- Opening Delimiter -

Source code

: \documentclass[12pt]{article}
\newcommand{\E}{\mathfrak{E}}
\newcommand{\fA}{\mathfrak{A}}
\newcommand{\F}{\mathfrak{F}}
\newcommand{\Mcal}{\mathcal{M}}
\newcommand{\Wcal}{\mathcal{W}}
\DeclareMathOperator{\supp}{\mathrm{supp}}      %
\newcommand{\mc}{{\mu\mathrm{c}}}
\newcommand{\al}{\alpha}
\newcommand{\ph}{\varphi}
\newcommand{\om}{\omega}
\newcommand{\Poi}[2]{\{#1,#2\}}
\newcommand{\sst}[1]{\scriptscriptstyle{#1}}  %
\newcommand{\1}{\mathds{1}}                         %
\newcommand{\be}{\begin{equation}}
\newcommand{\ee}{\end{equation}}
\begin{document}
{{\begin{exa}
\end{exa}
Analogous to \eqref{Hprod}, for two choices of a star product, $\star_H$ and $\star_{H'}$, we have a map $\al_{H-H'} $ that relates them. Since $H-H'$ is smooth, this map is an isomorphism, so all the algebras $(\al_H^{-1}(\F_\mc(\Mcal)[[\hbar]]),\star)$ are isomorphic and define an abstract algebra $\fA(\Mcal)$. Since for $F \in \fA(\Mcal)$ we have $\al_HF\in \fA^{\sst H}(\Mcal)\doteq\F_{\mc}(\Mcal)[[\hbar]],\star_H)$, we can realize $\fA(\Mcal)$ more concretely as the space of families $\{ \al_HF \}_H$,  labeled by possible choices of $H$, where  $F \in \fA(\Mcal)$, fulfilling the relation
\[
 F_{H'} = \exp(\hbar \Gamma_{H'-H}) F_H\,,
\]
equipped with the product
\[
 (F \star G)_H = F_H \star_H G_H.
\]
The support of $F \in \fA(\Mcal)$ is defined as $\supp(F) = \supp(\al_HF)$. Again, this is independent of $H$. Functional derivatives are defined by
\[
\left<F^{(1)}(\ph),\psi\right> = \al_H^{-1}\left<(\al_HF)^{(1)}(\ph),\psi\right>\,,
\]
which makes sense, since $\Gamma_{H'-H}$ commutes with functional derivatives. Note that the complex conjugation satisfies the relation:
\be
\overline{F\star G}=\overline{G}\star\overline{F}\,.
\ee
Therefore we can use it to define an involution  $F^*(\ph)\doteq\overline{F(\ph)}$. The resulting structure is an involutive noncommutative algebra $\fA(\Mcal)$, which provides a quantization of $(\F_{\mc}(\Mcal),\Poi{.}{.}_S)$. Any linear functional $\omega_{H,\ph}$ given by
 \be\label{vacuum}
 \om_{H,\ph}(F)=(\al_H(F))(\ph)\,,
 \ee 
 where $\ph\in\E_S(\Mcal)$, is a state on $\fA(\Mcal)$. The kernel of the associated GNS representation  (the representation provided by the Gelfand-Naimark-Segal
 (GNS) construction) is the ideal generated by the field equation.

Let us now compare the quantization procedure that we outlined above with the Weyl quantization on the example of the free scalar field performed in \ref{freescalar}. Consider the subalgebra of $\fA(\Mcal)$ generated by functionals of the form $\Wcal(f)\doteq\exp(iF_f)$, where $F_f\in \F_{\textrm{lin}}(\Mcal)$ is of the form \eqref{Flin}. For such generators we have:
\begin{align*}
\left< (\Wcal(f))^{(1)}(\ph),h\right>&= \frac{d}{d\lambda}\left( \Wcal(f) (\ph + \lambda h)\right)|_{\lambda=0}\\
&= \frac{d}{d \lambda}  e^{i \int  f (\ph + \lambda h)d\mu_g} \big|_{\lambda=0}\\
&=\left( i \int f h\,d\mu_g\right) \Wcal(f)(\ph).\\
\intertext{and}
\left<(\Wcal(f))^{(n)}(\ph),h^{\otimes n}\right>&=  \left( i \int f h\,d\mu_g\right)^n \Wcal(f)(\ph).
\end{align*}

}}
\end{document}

- Closing Delimiter -

- WHAT IS BEING ASKED:
Output the material in full, exactly as it appears.

- RESPONSE TO THE TASK:
Source code

: \documentclass[12pt]{article}
\newcommand{\E}{\mathfrak{E}}
\newcommand{\fA}{\mathfrak{A}}
\newcommand{\F}{\mathfrak{F}}
\newcommand{\Mcal}{\mathcal{M}}
\newcommand{\Wcal}{\mathcal{W}}
\DeclareMathOperator{\supp}{\mathrm{supp}}      %
\newcommand{\mc}{{\mu\mathrm{c}}}
\newcommand{\al}{\alpha}
\newcommand{\ph}{\varphi}
\newcommand{\om}{\omega}
\newcommand{\Poi}[2]{\{#1,#2\}}
\newcommand{\sst}[1]{\scriptscriptstyle{#1}}  %
\newcommand{\1}{\mathds{1}}                         %
\newcommand{\be}{\begin{equation}}
\newcommand{\ee}{\end{equation}}
\begin{document}
{{\begin{exa}
\end{exa}
Analogous to \eqref{Hprod}, for two choices of a star product, $\star_H$ and $\star_{H'}$, we have a map $\al_{H-H'} $ that relates them. Since $H-H'$ is smooth, this map is an isomorphism, so all the algebras $(\al_H^{-1}(\F_\mc(\Mcal)[[\hbar]]),\star)$ are isomorphic and define an abstract algebra $\fA(\Mcal)$. Since for $F \in \fA(\Mcal)$ we have $\al_HF\in \fA^{\sst H}(\Mcal)\doteq\F_{\mc}(\Mcal)[[\hbar]],\star_H)$, we can realize $\fA(\Mcal)$ more concretely as the space of families $\{ \al_HF \}_H$,  labeled by possible choices of $H$, where  $F \in \fA(\Mcal)$, fulfilling the relation
\[
 F_{H'} = \exp(\hbar \Gamma_{H'-H}) F_H\,,
\]
equipped with the product
\[
 (F \star G)_H = F_H \star_H G_H.
\]
The support of $F \in \fA(\Mcal)$ is defined as $\supp(F) = \supp(\al_HF)$. Again, this is independent of $H$. Functional derivatives are defined by
\[
\left<F^{(1)}(\ph),\psi\right> = \al_H^{-1}\left<(\al_HF)^{(1)}(\ph),\psi\right>\,,
\]
which makes sense, since $\Gamma_{H'-H}$ commutes with functional derivatives. Note that the complex conjugation satisfies the relation:
\be
\overline{F\star G}=\overline{G}\star\overline{F}\,.
\ee
Therefore we can use it to define an involution  $F^*(\ph)\doteq\overline{F(\ph)}$. The resulting structure is an involutive noncommutative algebra $\fA(\Mcal)$, which provides a quantization of $(\F_{\mc}(\Mcal),\Poi{.}{.}_S)$. Any linear functional $\omega_{H,\ph}$ given by
 \be\label{vacuum}
 \om_{H,\ph}(F)=(\al_H(F))(\ph)\,,
 \ee 
 where $\ph\in\E_S(\Mcal)$, is a state on $\fA(\Mcal)$. The kernel of the associated GNS representation  (the representation provided by the Gelfand-Naimark-Segal
 (GNS) construction) is the ideal generated by the field equation.

Let us now compare the quantization procedure that we outlined above with the Weyl quantization on the example of the free scalar field performed in \ref{freescalar}. Consider the subalgebra of $\fA(\Mcal)$ generated by functionals of the form $\Wcal(f)\doteq\exp(iF_f)$, where $F_f\in \F_{\textrm{lin}}(\Mcal)$ is of the form \eqref{Flin}. For such generators we have:
\begin{align*}
\left< (\Wcal(f))^{(1)}(\ph),h\right>&= \frac{d}{d\lambda}\left( \Wcal(f) (\ph + \lambda h)\right)|_{\lambda=0}\\
&= \frac{d}{d \lambda}  e^{i \int  f (\ph + \lambda h)d\mu_g} \big|_{\lambda=0}\\
&=\left( i \int f h\,d\mu_g\right) \Wcal(f)(\ph).\\
\intertext{and}
\left<(\Wcal(f))^{(n)}(\ph),h^{\otimes n}\right>&=  \left( i \int f h\,d\mu_g\right)^n \Wcal(f)(\ph).
\end{align*}

}}
\end{document}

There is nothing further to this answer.